Step 6: Inspect and Clean the Fittings

  • Use a flashlight to inspect the radiator neck and engine-side fitting.
  • Use shop towels to clean old coolant and dirt from the fittings.
  • Check for cracks, rough edges, or broken plastic.
  • If the radiator neck is cracked, the new hose may still leak and the damaged part must be repaired first.

Step 7: Install the New Hose

  • Compare the new radiator hose with the old one again before installation.
  • Slide the new radiator hose clamps onto the hose before pushing the hose onto the fittings.
  • Push the hose fully onto each fitting until it passes the raised bead.
  • The raised bead is the small lip on the fitting that helps hold the hose in place.
  • Use hose clamp pliers to position spring clamps just behind the raised bead.
  • If using screw-style clamps, tighten with a flat-blade screwdriver, 8mm socket, and inch-pound torque wrench to Torque to 3-4 Nm (27-35 in-lbs).
  • Do not overtighten clamps on plastic radiator fittings.

Step 8: Refill the Coolant

  • Place a funnel in the coolant reservoir.
  • Add Motorcraft-compatible orange coolant premix until the level reaches the MAX/COLD line.
  • If using concentrate, mix it 50/50 with distilled water before pouring it in.
  • Leave the reservoir cap off for the next step.

Step 9: Bleed Air from the Cooling System

  • Start the engine and set the cabin heat to full hot with the fan on low.
  • Let the engine idle while watching the coolant level in the reservoir.
  • Add coolant with the funnel when the level drops.
  • Wait until the upper radiator hose gets warm and the heater blows warm air.
  • Use a flashlight to check both hose ends for leaks while the engine idles.
  • Install the coolant reservoir cap by hand once the coolant level stabilizes.

Step 10: Reinstall the Splash Shield

  • If removed, position the splash shield under the front of your Escape.
  • Use the plastic trim clip removal tool to line up plastic clips.
  • Use the 8mm socket, 10mm socket, ratchet, and 6-inch socket extension to reinstall bolts.
  • If M6 splash shield bolts are used, Torque to 8 Nm (71 in-lbs).
  • Lower the vehicle carefully with the floor jack rated 2-ton minimum after removing the jack stands rated 2-ton minimum.

✅ After Repair

  • Let your Escape cool fully, then recheck the coolant level at the reservoir.
  • Add coolant to the MAX/COLD mark if needed.
  • Drive for 10-15 minutes while watching the temperature gauge.
  • After the drive, let it cool and inspect both hose ends again with a flashlight.
  • Check the coolant level again the next morning.
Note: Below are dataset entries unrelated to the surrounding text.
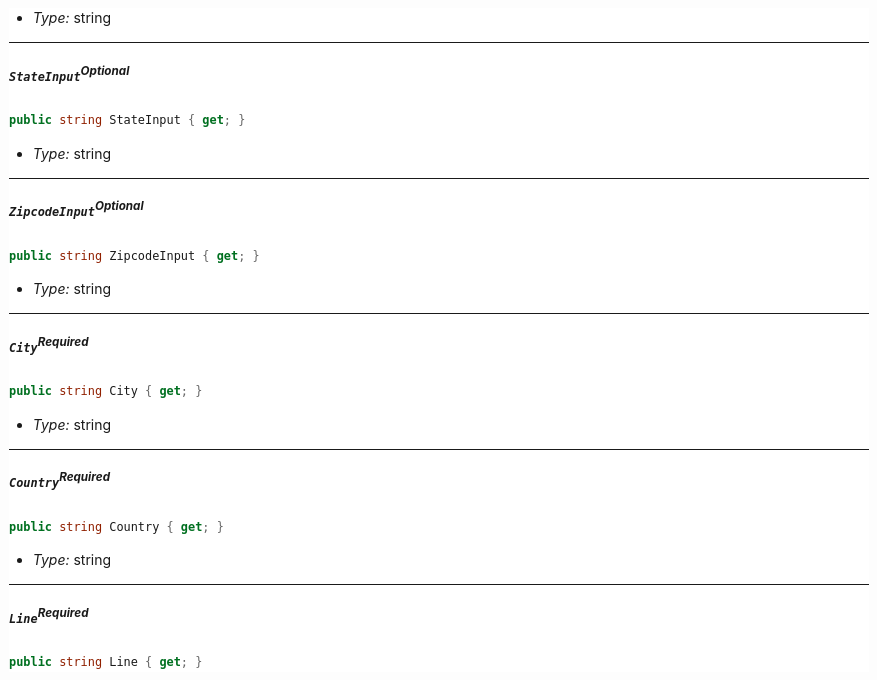- *Type:* string

---

##### `StateInput`<sup>Optional</sup> <a name="StateInput" id="rhizo-co-terraform-provider-opsgenie.user.UserUserAddressOutputReference.property.stateInput"></a>

```csharp
public string StateInput { get; }
```

- *Type:* string

---

##### `ZipcodeInput`<sup>Optional</sup> <a name="ZipcodeInput" id="rhizo-co-terraform-provider-opsgenie.user.UserUserAddressOutputReference.property.zipcodeInput"></a>

```csharp
public string ZipcodeInput { get; }
```

- *Type:* string

---

##### `City`<sup>Required</sup> <a name="City" id="rhizo-co-terraform-provider-opsgenie.user.UserUserAddressOutputReference.property.city"></a>

```csharp
public string City { get; }
```

- *Type:* string

---

##### `Country`<sup>Required</sup> <a name="Country" id="rhizo-co-terraform-provider-opsgenie.user.UserUserAddressOutputReference.property.country"></a>

```csharp
public string Country { get; }
```

- *Type:* string

---

##### `Line`<sup>Required</sup> <a name="Line" id="rhizo-co-terraform-provider-opsgenie.user.UserUserAddressOutputReference.property.line"></a>

```csharp
public string Line { get; }
```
Small air pockets can work out overnight.
  • Dispose of old coolant at a proper recycling or repair facility.

💰 DIY vs Shop Cost

Shop Cost: $180-$350 (parts + labor)

DIY Cost: $35-$100 (parts only)

You Save: $145-$250 by doing it yourself!

Shop labor rates vary but typically run $100-$150/hour. This repair takes a shop approximately 0.8-1.5 hours.